- What you have to do
Your task is to copy each line of the material that includes "douglasreiscouto".

- Data in this exercise

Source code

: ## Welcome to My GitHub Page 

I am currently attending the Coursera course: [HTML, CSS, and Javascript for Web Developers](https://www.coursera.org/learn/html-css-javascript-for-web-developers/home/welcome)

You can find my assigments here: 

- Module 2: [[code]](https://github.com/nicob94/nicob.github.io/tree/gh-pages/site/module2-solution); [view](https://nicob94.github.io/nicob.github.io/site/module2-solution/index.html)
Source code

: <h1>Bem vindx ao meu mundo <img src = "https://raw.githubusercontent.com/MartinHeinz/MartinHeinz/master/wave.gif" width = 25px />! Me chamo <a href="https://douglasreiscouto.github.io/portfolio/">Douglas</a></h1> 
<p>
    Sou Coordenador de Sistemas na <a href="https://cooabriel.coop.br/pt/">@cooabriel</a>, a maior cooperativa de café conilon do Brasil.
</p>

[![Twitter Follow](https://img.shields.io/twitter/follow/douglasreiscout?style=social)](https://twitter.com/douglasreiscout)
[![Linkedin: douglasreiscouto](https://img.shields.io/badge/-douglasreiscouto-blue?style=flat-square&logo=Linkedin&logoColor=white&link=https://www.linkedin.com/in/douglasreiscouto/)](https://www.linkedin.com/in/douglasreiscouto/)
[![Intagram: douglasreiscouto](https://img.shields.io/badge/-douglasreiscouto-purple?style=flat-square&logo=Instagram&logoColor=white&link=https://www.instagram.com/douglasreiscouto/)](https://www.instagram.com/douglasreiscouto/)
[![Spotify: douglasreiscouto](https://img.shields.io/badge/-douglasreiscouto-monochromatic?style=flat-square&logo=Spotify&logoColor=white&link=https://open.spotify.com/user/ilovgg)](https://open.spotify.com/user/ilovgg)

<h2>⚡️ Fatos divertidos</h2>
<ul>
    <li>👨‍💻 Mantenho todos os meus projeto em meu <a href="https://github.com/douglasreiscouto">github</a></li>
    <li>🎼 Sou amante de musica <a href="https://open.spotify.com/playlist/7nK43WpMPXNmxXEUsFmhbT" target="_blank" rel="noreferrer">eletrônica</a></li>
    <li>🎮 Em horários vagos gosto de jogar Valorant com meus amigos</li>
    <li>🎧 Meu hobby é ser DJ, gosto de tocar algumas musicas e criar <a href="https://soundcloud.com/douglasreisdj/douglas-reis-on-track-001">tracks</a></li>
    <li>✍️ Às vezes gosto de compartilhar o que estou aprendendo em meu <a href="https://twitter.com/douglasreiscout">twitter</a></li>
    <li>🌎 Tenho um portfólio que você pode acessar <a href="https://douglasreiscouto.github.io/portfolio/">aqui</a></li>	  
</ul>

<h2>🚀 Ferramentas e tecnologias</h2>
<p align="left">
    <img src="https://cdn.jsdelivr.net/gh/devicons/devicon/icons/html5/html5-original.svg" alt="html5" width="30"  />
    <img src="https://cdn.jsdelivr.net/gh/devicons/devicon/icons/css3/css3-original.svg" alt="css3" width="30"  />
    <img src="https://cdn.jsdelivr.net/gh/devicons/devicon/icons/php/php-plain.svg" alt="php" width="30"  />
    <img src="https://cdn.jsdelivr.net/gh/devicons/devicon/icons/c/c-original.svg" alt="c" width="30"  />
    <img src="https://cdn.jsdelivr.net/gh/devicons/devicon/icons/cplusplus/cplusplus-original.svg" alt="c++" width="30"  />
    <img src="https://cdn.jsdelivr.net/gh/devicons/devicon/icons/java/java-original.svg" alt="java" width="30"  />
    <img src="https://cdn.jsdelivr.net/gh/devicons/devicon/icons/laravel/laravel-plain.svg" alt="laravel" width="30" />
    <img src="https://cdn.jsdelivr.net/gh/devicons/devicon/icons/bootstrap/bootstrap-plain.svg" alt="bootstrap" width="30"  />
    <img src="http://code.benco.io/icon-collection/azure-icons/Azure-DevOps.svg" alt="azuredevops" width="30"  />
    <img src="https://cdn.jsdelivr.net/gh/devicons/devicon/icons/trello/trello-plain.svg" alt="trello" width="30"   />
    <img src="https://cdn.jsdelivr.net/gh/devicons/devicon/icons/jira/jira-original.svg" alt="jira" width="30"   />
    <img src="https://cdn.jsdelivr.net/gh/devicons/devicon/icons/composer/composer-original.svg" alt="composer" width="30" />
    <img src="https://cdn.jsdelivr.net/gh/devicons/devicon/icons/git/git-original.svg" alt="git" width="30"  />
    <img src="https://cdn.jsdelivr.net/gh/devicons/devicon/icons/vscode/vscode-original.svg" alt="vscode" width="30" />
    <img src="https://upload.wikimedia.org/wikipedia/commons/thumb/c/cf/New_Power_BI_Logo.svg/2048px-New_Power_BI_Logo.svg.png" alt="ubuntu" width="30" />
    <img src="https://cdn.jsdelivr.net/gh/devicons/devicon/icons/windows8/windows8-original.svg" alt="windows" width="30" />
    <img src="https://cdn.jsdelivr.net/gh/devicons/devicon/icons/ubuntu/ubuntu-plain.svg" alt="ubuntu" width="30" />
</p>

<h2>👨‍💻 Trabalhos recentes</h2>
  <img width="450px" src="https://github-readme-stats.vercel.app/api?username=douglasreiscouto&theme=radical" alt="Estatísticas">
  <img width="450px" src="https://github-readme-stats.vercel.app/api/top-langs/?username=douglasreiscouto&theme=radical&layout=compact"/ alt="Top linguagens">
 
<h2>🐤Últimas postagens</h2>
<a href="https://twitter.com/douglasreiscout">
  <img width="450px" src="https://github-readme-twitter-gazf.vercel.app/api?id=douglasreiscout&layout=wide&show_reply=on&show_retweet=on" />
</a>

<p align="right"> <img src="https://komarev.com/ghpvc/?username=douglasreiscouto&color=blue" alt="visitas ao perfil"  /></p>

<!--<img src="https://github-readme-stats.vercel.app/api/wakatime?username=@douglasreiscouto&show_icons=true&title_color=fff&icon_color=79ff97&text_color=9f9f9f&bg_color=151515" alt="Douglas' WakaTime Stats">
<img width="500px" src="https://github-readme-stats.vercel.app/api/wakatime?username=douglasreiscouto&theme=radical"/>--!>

==

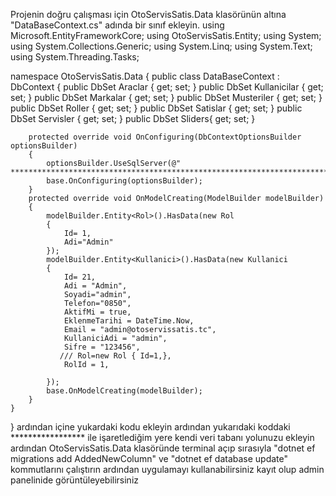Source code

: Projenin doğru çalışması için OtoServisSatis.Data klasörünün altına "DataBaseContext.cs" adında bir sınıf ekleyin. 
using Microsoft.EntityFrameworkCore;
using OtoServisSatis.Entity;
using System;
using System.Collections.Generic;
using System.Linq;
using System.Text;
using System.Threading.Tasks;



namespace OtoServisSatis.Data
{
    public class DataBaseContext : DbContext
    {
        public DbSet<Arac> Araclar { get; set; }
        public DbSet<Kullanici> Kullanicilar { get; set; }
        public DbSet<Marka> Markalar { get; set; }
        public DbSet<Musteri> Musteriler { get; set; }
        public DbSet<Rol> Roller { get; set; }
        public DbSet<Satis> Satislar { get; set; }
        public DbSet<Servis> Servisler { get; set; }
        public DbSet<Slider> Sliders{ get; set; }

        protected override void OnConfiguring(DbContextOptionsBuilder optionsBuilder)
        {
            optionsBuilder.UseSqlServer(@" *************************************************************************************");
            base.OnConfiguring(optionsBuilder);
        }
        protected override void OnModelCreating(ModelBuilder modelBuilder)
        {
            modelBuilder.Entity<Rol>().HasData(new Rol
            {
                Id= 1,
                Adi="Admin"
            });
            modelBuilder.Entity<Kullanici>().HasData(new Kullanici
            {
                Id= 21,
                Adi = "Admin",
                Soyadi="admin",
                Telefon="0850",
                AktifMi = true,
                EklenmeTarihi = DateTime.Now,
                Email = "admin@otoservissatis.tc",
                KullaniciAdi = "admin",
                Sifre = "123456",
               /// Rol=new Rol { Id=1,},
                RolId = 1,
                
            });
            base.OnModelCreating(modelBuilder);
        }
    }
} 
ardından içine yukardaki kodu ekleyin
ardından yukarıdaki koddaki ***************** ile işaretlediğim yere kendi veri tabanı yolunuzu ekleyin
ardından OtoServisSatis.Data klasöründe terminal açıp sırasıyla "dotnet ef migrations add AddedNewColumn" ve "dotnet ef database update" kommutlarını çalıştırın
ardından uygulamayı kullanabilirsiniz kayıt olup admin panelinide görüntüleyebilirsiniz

==

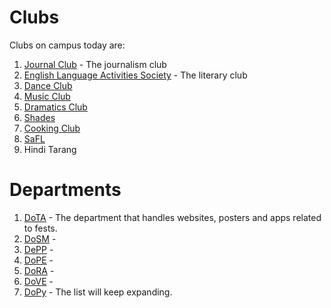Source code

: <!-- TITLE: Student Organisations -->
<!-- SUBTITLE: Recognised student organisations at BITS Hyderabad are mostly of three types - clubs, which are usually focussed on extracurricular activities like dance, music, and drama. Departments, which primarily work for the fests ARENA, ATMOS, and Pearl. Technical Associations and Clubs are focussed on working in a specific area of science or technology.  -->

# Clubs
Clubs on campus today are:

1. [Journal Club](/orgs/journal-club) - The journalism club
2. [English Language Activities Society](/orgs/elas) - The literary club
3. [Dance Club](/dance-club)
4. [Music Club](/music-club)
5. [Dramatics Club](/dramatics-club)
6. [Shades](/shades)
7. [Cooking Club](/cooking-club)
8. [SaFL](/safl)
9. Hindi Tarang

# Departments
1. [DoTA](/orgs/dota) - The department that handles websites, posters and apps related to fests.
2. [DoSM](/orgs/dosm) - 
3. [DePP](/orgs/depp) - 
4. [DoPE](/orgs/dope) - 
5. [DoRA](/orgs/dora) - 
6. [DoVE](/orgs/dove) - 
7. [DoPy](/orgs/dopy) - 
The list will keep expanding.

- Answer to the problem
: <h1>Bem vindx ao meu mundo <img src = "https://raw.githubusercontent.com/MartinHeinz/MartinHeinz/master/wave.gif" width = 25px />! Me chamo <a href="https://douglasreiscouto.github.io/portfolio/">Douglas</a></h1> 
[![Linkedin: douglasreiscouto](https://img.shields.io/badge/-douglasreiscouto-blue?style=flat-square&logo=Linkedin&logoColor=white&link=https://www.linkedin.com/in/douglasreiscouto/)](https://www.linkedin.com/in/douglasreiscouto/)
[![Intagram: douglasreiscouto](https://img.shields.io/badge/-douglasreiscouto-purple?style=flat-square&logo=Instagram&logoColor=white&link=https://www.instagram.com/douglasreiscouto/)](https://www.instagram.com/douglasreiscouto/)
[![Spotify: douglasreiscouto](https://img.shields.io/badge/-douglasreiscouto-monochromatic?style=flat-square&logo=Spotify&logoColor=white&link=https://open.spotify.com/user/ilovgg)](https://open.spotify.com/user/ilovgg)
    <li>👨‍💻 Mantenho todos os meus projeto em meu <a href="https://github.com/douglasreiscouto">github</a></li>
    <li>🌎 Tenho um portfólio que você pode acessar <a href="https://douglasreiscouto.github.io/portfolio/">aqui</a></li>	  
  <img width="450px" src="https://github-readme-stats.vercel.app/api?username=douglasreiscouto&theme=radical" alt="Estatísticas">
  <img width="450px" src="https://github-readme-stats.vercel.app/api/top-langs/?username=douglasreiscouto&theme=radical&layout=compact"/ alt="Top linguagens">
<p align="right"> <img src="https://komarev.com/ghpvc/?username=douglasreiscouto&color=blue" alt="visitas ao perfil"  /></p>
<!--<img src="https://github-readme-stats.vercel.app/api/wakatime?username=@douglasreiscouto&show_icons=true&title_color=fff&icon_color=79ff97&text_color=9f9f9f&bg_color=151515" alt="Douglas' WakaTime Stats">
<img width="500px" src="https://github-readme-stats.vercel.app/api/wakatime?username=douglasreiscouto&theme=radical"/>--!>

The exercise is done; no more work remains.